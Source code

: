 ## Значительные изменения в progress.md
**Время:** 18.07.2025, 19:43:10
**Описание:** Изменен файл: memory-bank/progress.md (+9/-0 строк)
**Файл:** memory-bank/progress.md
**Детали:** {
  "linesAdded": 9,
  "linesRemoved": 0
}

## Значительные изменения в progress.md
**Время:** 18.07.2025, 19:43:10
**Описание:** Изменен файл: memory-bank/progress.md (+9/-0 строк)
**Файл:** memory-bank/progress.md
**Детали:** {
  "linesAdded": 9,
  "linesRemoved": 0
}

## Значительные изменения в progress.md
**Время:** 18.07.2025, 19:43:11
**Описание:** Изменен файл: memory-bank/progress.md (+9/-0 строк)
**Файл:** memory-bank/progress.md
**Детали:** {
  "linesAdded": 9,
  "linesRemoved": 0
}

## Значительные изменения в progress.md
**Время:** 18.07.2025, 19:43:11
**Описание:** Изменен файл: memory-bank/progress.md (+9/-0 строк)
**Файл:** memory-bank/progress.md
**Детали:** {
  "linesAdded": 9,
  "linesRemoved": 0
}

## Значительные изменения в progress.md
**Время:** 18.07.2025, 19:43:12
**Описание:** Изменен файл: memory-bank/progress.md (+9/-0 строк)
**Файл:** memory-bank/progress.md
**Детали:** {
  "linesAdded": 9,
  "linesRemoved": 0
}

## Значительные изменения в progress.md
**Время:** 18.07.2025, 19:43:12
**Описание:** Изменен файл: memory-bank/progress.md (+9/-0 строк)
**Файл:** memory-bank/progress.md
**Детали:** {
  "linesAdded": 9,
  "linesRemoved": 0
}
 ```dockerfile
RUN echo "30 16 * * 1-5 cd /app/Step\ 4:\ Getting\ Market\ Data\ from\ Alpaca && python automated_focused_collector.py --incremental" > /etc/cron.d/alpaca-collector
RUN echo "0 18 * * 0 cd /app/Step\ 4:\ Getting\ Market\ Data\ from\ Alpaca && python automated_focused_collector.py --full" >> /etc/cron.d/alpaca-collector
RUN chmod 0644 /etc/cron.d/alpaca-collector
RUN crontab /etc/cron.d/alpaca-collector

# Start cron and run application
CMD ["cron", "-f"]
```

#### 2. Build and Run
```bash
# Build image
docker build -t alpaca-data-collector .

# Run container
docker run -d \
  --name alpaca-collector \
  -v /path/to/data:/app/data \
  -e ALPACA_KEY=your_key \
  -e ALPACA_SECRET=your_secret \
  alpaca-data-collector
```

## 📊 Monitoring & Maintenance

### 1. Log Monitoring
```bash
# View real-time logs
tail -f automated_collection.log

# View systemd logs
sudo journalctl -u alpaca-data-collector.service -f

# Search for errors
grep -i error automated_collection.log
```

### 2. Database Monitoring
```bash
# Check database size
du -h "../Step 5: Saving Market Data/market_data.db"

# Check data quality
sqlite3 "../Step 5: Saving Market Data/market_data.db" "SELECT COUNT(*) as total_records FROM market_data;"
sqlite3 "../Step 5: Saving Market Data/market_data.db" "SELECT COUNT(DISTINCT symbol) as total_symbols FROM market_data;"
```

◆ WORK TO COMPLETE: What is needed is an exact transcription of every entry.

◆ SOLUTION:
Source code

: ## Значительные изменения в progress.md
**Время:** 18.07.2025, 19:43:10
**Описание:** Изменен файл: memory-bank/progress.md (+9/-0 строк)
**Файл:** memory-bank/progress.md
**Детали:** {
  "linesAdded": 9,
  "linesRemoved": 0
}

## Значительные изменения в progress.md
**Время:** 18.07.2025, 19:43:10
**Описание:** Изменен файл: memory-bank/progress.md (+9/-0 строк)
**Файл:** memory-bank/progress.md
**Детали:** {
  "linesAdded": 9,
  "linesRemoved": 0
}

## Значительные изменения в progress.md
**Время:** 18.07.2025, 19:43:11
**Описание:** Изменен файл: memory-bank/progress.md (+9/-0 строк)
**Файл:** memory-bank/progress.md
**Детали:** {
  "linesAdded": 9,
  "linesRemoved": 0
}

## Значительные изменения в progress.md
**Время:** 18.07.2025, 19:43:11
**Описание:** Изменен файл: memory-bank/progress.md (+9/-0 строк)
**Файл:** memory-bank/progress.md
**Детали:** {
  "linesAdded": 9,
  "linesRemoved": 0
}

## Значительные изменения в progress.md
**Время:** 18.07.2025, 19:43:12
**Описание:** Изменен файл: memory-bank/progress.md (+9/-0 строк)
**Файл:** memory-bank/progress.md
**Детали:** {
  "linesAdded": 9,
  "linesRemoved": 0
}

## Значительные изменения в progress.md
**Время:** 18.07.2025, 19:43:12
**Описание:** Изменен файл: memory-bank/progress.md (+9/-0 строк)
**Файл:** memory-bank/progress.md
**Детали:** {
  "linesAdded": 9,
  "linesRemoved": 0
}
 ```dockerfile
RUN echo "30 16 * * 1-5 cd /app/Step\ 4:\ Getting\ Market\ Data\ from\ Alpaca && python automated_focused_collector.py --incremental" > /etc/cron.d/alpaca-collector
RUN echo "0 18 * * 0 cd /app/Step\ 4:\ Getting\ Market\ Data\ from\ Alpaca && python automated_focused_collector.py --full" >> /etc/cron.d/alpaca-collector
RUN chmod 0644 /etc/cron.d/alpaca-collector
RUN crontab /etc/cron.d/alpaca-collector

# Start cron and run application
CMD ["cron", "-f"]
```

#### 2. Build and Run
```bash
# Build image
docker build -t alpaca-data-collector .

# Run container
docker run -d \
  --name alpaca-collector \
  -v /path/to/data:/app/data \
  -e ALPACA_KEY=your_key \
  -e ALPACA_SECRET=your_secret \
  alpaca-data-collector
```

## 📊 Monitoring & Maintenance

### 1. Log Monitoring
```bash
# View real-time logs
tail -f automated_collection.log

# View systemd logs
sudo journalctl -u alpaca-data-collector.service -f

# Search for errors
grep -i error automated_collection.log
```

### 2. Database Monitoring
```bash
# Check database size
du -h "../Step 5: Saving Market Data/market_data.db"

# Check data quality
sqlite3 "../Step 5: Saving Market Data/market_data.db" "SELECT COUNT(*) as total_records FROM market_data;"
sqlite3 "../Step 5: Saving Market Data/market_data.db" "SELECT COUNT(DISTINCT symbol) as total_symbols FROM market_data;"
```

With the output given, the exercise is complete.